═════ Data for review

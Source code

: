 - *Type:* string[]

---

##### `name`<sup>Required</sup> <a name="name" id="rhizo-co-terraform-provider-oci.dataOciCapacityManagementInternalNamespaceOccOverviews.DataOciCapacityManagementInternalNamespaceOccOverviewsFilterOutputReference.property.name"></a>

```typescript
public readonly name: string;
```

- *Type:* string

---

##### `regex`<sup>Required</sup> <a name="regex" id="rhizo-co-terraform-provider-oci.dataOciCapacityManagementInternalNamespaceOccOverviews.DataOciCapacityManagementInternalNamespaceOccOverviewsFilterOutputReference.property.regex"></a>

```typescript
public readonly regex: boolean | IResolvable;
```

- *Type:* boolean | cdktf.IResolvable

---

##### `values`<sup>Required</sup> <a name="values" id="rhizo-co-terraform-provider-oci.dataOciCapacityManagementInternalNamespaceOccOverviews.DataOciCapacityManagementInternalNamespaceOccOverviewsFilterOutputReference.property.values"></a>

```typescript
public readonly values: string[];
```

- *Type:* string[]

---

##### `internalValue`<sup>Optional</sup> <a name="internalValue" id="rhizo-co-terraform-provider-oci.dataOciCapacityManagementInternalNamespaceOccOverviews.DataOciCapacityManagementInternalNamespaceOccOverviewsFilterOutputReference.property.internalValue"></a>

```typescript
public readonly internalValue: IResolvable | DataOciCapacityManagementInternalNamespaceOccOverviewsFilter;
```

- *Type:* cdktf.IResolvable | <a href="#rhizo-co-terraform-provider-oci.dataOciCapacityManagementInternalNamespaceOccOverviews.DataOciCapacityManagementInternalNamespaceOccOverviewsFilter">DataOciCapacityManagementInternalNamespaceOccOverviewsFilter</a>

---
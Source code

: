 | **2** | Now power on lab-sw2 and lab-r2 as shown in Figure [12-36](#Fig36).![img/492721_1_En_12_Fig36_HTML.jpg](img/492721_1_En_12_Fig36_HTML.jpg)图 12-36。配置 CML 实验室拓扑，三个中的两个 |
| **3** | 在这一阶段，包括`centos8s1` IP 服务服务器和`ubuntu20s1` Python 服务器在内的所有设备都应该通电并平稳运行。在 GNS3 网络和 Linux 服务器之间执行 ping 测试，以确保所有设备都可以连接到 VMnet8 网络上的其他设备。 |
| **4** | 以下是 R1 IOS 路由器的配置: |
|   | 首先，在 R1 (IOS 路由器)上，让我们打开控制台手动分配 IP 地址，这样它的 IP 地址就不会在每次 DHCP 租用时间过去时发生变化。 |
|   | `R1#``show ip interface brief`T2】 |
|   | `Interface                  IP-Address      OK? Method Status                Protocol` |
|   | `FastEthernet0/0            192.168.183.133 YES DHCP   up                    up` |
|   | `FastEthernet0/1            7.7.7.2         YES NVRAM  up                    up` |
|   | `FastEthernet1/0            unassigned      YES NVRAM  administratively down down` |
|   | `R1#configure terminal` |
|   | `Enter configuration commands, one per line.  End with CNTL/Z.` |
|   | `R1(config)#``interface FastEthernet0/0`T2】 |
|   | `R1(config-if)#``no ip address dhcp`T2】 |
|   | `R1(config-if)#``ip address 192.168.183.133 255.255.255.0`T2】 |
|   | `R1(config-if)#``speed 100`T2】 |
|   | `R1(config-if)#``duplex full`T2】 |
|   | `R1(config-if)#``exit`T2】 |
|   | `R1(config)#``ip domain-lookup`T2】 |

══════════

To do >> All entries must be given again exactly.

Response >>
Source code

: - *Type:* string[]

---

##### `name`<sup>Required</sup> <a name="name" id="rhizo-co-terraform-provider-oci.dataOciCapacityManagementInternalNamespaceOccOverviews.DataOciCapacityManagementInternalNamespaceOccOverviewsFilterOutputReference.property.name"></a>

```typescript
public readonly name: string;
```

- *Type:* string

---

##### `regex`<sup>Required</sup> <a name="regex" id="rhizo-co-terraform-provider-oci.dataOciCapacityManagementInternalNamespaceOccOverviews.DataOciCapacityManagementInternalNamespaceOccOverviewsFilterOutputReference.property.regex"></a>

```typescript
public readonly regex: boolean | IResolvable;
```

- *Type:* boolean | cdktf.IResolvable

---

##### `values`<sup>Required</sup> <a name="values" id="rhizo-co-terraform-provider-oci.dataOciCapacityManagementInternalNamespaceOccOverviews.DataOciCapacityManagementInternalNamespaceOccOverviewsFilterOutputReference.property.values"></a>

```typescript
public readonly values: string[];
```

- *Type:* string[]

---

##### `internalValue`<sup>Optional</sup> <a name="internalValue" id="rhizo-co-terraform-provider-oci.dataOciCapacityManagementInternalNamespaceOccOverviews.DataOciCapacityManagementInternalNamespaceOccOverviewsFilterOutputReference.property.internalValue"></a>

```typescript
public readonly internalValue: IResolvable | DataOciCapacityManagementInternalNamespaceOccOverviewsFilter;
```

- *Type:* cdktf.IResolvable | <a href="#rhizo-co-terraform-provider-oci.dataOciCapacityManagementInternalNamespaceOccOverviews.DataOciCapacityManagementInternalNamespaceOccOverviewsFilter">DataOciCapacityManagementInternalNamespaceOccOverviewsFilter</a>

---
Source code

: | **2** | Now power on lab-sw2 and lab-r2 as shown in Figure [12-36](#Fig36).![img/492721_1_En_12_Fig36_HTML.jpg](img/492721_1_En_12_Fig36_HTML.jpg)图 12-36。配置 CML 实验室拓扑，三个中的两个 |
| **3** | 在这一阶段，包括`centos8s1` IP 服务服务器和`ubuntu20s1` Python 服务器在内的所有设备都应该通电并平稳运行。在 GNS3 网络和 Linux 服务器之间执行 ping 测试，以确保所有设备都可以连接到 VMnet8 网络上的其他设备。 |
| **4** | 以下是 R1 IOS 路由器的配置: |
|   | 首先，在 R1 (IOS 路由器)上，让我们打开控制台手动分配 IP 地址，这样它的 IP 地址就不会在每次 DHCP 租用时间过去时发生变化。 |
|   | `R1#``show ip interface brief`T2】 |
|   | `Interface                  IP-Address      OK? Method Status                Protocol` |
|   | `FastEthernet0/0            192.168.183.133 YES DHCP   up                    up` |
|   | `FastEthernet0/1            7.7.7.2         YES NVRAM  up                    up` |
|   | `FastEthernet1/0            unassigned      YES NVRAM  administratively down down` |
|   | `R1#configure terminal` |
|   | `Enter configuration commands, one per line.  End with CNTL/Z.` |
|   | `R1(config)#``interface FastEthernet0/0`T2】 |
|   | `R1(config-if)#``no ip address dhcp`T2】 |
|   | `R1(config-if)#``ip address 192.168.183.133 255.255.255.0`T2】 |
|   | `R1(config-if)#``speed 100`T2】 |
|   | `R1(config-if)#``duplex full`T2】 |
|   | `R1(config-if)#``exit`T2】 |
|   | `R1(config)#``ip domain-lookup`T2】 |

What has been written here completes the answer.